▶ WHAT YOU SHOULD DO
Output the material exactly, with every line intact.

+-------+

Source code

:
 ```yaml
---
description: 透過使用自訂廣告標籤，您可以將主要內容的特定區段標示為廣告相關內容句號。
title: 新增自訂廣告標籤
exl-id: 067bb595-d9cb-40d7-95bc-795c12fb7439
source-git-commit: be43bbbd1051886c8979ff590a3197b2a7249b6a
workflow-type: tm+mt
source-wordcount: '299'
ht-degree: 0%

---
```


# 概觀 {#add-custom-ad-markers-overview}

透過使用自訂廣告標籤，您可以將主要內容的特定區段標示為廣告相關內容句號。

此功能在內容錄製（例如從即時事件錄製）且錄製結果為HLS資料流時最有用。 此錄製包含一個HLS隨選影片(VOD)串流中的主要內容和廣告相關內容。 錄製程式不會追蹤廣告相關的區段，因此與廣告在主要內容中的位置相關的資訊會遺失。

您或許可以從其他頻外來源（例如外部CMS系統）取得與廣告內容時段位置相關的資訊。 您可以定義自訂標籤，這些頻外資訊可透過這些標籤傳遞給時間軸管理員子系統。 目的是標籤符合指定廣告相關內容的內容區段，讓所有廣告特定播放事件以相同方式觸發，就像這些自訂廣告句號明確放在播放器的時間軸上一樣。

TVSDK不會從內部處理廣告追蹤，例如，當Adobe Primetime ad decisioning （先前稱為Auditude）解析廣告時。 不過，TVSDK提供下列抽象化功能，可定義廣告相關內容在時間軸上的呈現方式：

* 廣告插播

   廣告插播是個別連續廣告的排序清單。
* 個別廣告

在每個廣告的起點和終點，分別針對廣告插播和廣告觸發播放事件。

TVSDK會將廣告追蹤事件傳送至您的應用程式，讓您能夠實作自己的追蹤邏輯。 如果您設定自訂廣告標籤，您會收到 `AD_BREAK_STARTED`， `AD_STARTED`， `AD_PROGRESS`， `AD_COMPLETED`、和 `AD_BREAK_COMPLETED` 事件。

+-------+

▶ REPLY
Source code

:
 ```yaml
---
description: 透過使用自訂廣告標籤，您可以將主要內容的特定區段標示為廣告相關內容句號。
title: 新增自訂廣告標籤
exl-id: 067bb595-d9cb-40d7-95bc-795c12fb7439
source-git-commit: be43bbbd1051886c8979ff590a3197b2a7249b6a
workflow-type: tm+mt
source-wordcount: '299'
ht-degree: 0%

---
```


# 概觀 {#add-custom-ad-markers-overview}

透過使用自訂廣告標籤，您可以將主要內容的特定區段標示為廣告相關內容句號。

此功能在內容錄製（例如從即時事件錄製）且錄製結果為HLS資料流時最有用。 此錄製包含一個HLS隨選影片(VOD)串流中的主要內容和廣告相關內容。 錄製程式不會追蹤廣告相關的區段，因此與廣告在主要內容中的位置相關的資訊會遺失。

您或許可以從其他頻外來源（例如外部CMS系統）取得與廣告內容時段位置相關的資訊。 您可以定義自訂標籤，這些頻外資訊可透過這些標籤傳遞給時間軸管理員子系統。 目的是標籤符合指定廣告相關內容的內容區段，讓所有廣告特定播放事件以相同方式觸發，就像這些自訂廣告句號明確放在播放器的時間軸上一樣。

TVSDK不會從內部處理廣告追蹤，例如，當Adobe Primetime ad decisioning （先前稱為Auditude）解析廣告時。 不過，TVSDK提供下列抽象化功能，可定義廣告相關內容在時間軸上的呈現方式：

* 廣告插播

   廣告插播是個別連續廣告的排序清單。
* 個別廣告

在每個廣告的起點和終點，分別針對廣告插播和廣告觸發播放事件。

TVSDK會將廣告追蹤事件傳送至您的應用程式，讓您能夠實作自己的追蹤邏輯。 如果您設定自訂廣告標籤，您會收到 `AD_BREAK_STARTED`， `AD_STARTED`， `AD_PROGRESS`， `AD_COMPLETED`、和 `AD_BREAK_COMPLETED` 事件。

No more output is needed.